The position of children took a turn for the worse when they became objects of scientific and social experimentation: think sperm and egg banks, advocacy of free living, surrogacy and so on.  Most recently, self-proclaimed spiritual leaders have been urging the devout adherents of their respective creeds to bring more children into the world – so that they may save their faith from extinction or claim pride of place as the world’s most populous religion.  Children, now, have been reduced to a mere statistic.  Join the race or be damned.

PostScript: Science and religion may well come together and set up labs that can reproduce babies on demand for every kind of need: to pass on your inheritance, to borrow an organ, to populate your faith, to churn out a workforce, you name it.  And lobbyists and social scientists would be kept busy arguing for/ against the rights/ freedoms of citizens and tracking the grossness of the new world and predicting worse …

Karma: A definition and a deconstruction

“An object which is sought to be reached by an agent through a kriya is what is meant by karma.”

– V. T. Tirunarayana Iyengar.

Examining the individual components of the scholarly interpretation, we can see that karma involves:

an object or goal,

an agent or actor who is seeking to reach the goal,

a process that is undertaken to try and reach the goal, and

kriya or performance of acts intended to facilitate the process of reaching the goal.

Attainment of the object or goal is the purpose that motivates the kriya or act.  Every act, therefore, is expected to be done with an aim to further the process of attaining the goal.  An unstated, underlying clause appears to be: Moments lost in acts that detract from this purposeful journey impact the extent of success in the quest.

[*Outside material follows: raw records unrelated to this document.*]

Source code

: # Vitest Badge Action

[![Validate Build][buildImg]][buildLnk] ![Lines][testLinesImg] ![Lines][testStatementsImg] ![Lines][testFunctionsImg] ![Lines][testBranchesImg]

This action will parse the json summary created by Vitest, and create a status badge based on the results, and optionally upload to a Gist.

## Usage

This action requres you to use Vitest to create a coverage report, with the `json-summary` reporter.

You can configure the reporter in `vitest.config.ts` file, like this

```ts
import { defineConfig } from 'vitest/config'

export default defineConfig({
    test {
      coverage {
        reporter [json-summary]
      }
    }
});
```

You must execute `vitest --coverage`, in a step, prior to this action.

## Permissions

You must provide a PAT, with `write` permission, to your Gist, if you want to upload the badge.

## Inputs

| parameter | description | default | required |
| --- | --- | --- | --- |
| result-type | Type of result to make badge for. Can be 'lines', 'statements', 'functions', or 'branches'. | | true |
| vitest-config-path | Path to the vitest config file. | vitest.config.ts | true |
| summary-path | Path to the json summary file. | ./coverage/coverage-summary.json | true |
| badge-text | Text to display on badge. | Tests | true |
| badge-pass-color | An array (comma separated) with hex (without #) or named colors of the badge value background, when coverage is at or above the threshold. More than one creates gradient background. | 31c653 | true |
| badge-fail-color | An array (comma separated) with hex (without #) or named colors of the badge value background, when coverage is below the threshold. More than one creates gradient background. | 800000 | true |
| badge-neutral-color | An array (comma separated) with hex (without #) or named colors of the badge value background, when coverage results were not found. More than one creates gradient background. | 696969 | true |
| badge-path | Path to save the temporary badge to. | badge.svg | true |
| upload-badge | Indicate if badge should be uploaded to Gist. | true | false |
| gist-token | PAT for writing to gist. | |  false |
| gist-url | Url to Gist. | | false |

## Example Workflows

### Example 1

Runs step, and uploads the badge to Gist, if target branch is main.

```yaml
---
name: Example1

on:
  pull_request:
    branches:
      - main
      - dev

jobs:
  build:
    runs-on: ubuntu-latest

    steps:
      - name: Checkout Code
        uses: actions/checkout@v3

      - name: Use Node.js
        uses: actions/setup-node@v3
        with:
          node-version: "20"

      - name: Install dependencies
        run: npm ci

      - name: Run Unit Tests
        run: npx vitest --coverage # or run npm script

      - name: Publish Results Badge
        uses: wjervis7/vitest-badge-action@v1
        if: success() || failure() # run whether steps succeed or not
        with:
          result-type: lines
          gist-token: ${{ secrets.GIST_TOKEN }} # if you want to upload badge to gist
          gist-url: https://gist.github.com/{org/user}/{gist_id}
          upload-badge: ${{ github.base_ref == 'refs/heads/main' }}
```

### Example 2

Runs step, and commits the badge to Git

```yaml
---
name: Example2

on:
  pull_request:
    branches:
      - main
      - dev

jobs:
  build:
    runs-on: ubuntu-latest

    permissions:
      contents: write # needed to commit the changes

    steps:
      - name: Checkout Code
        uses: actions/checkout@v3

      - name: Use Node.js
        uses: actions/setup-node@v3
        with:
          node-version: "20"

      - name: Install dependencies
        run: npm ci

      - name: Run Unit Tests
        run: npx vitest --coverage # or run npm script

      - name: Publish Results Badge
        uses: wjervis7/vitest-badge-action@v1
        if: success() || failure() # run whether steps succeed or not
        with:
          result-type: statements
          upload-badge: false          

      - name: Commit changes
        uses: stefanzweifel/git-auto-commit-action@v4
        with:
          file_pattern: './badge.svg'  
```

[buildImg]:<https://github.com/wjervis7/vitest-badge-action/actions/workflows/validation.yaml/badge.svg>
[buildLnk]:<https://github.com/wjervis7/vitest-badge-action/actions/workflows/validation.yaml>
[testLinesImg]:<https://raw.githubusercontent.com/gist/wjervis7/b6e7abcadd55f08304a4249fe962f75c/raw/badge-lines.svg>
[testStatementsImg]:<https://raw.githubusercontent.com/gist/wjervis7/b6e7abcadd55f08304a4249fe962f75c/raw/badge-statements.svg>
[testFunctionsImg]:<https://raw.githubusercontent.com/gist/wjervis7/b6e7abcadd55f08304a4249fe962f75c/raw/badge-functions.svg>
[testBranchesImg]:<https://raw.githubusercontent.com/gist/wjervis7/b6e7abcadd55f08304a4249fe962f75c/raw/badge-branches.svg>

However, it is important to note that the goal is sought to be reached. The emphasis, therefore, is on the performance of the act and not on the outcome per se.  Implicit in this interpretation is the awareness that while one has the capacity to engage in action, the outcome may be impacted by external factors.  These factors could include personal limitations, limitations of the environment in which the action takes place, and other factors that are not feasible to fathom out for a variety of reasons. However, read in conjunction with the explanation of kriya, it is clear that there is a certain emphasis, expectation even, on the manner of acting.

The object is sought to be reached by an agent.

Digressing a bit here, and interpreting the definition in a way that was probably not intended, I want to ask: Is it possible that the rule called varna-ashrama dharma could have been originally intended to make it possible for actors to frame meaningful goals, which, in turn might fall under the broad classification of purushartha-s, namely dharma, artha, kama and moksha? In any case, the varna-ashrama  rule could be applied to contemporary times by understanding it to mean that at any point of time an individual should balance the demands of their vocation in accordance with their stage of life.  For, when setting the goals and doing the kriya or actions intended to achieve the goals, is it not simply common sense to want to think in terms of our natural proclivities/ acquired vocation (varna) and our stage of life (ashrama)?

Getting back to the definition, it seems that karma, in philosophy, is a concept which is concerned with the ends, and the means employed to attain these ends.  Whereas, in common parlance, karma is a theory that tries to explain results proactively and retrospectively.  For, karma in common parlance is used to convey ‘payback’ which may be understood to mean:

a) benefits and costs arising from individual acts of body and mind impact our state of being; and

b) the accumulation of benefits and costs of past acts impact the outcomes of ongoing and future acts.

How can this commonsensical understanding of karma be reconciled with the scholarly interpretation?  Reconciliation, I believe, would motivate individuals to positive action to attain their goals rather than allow them to wallow in passive acceptance of status quo.  At the same time, the emphasis would be on sincerity of purpose rather than success of an endeavour, making the agent and their actions central rather than results that are impossible to predict or control.